* **Dataset excerpts**:
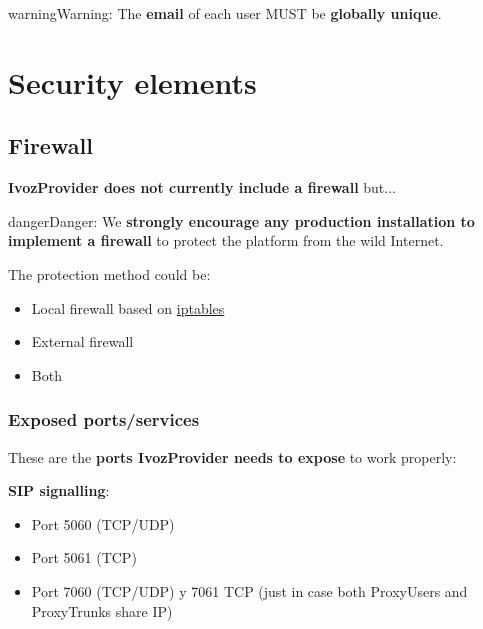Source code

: \documentclass[letterpaper,10pt,english]{sphinxmanual}
\begin{document}
\begin{notice}{warning}{Warning:}
The \textbf{email} of each user MUST be \textbf{globally unique}.
\end{notice}


\chapter{Security elements}
\label{security/index:security-elements}\label{security/index::doc}

\section{Firewall}
\label{security/index:firewall}
\textbf{IvozProvider does not currently include a firewall} but...

\begin{notice}{danger}{Danger:}
We \textbf{strongly encourage any production installation to implement
a firewall} to protect the platform from the wild Internet.
\end{notice}

The protection method could be:
\begin{itemize}
\item {} 
Local firewall based on \href{https://www.netfilter.org/}{iptables}

\item {} 
External firewall

\item {} 
Both

\end{itemize}


\subsection{Exposed ports/services}
\label{security/index:exposed-ports-services}
These are the \textbf{ports IvozProvider needs to expose} to work properly:

\textbf{SIP signalling}:
\begin{itemize}
\item {} 
Port 5060 (TCP/UDP)

\item {} 
Port 5061 (TCP)

\item {} 
Port 7060 (TCP/UDP) y 7061 TCP (just in case both ProxyUsers and ProxyTrunks share IP)

\end{itemize}
\end{document}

* **Task details**: From the line containing "does not currently" to the last line of the data above, copy each line exactly and add nothing.

* **Result of this task**:
\textbf{IvozProvider does not currently include a firewall} but...

\begin{notice}{danger}{Danger:}
We \textbf{strongly encourage any production installation to implement
a firewall} to protect the platform from the wild Internet.
\end{notice}

The protection method could be:
\begin{itemize}
\item {} 
Local firewall based on \href{https://www.netfilter.org/}{iptables}

\item {} 
External firewall

\item {} 
Both

\end{itemize}


\subsection{Exposed ports/services}
\label{security/index:exposed-ports-services}
These are the \textbf{ports IvozProvider needs to expose} to work properly:

\textbf{SIP signalling}:
\begin{itemize}
\item {} 
Port 5060 (TCP/UDP)

\item {} 
Port 5061 (TCP)

\item {} 
Port 7060 (TCP/UDP) y 7061 TCP (just in case both ProxyUsers and ProxyTrunks share IP)

\end{itemize}
\end{document}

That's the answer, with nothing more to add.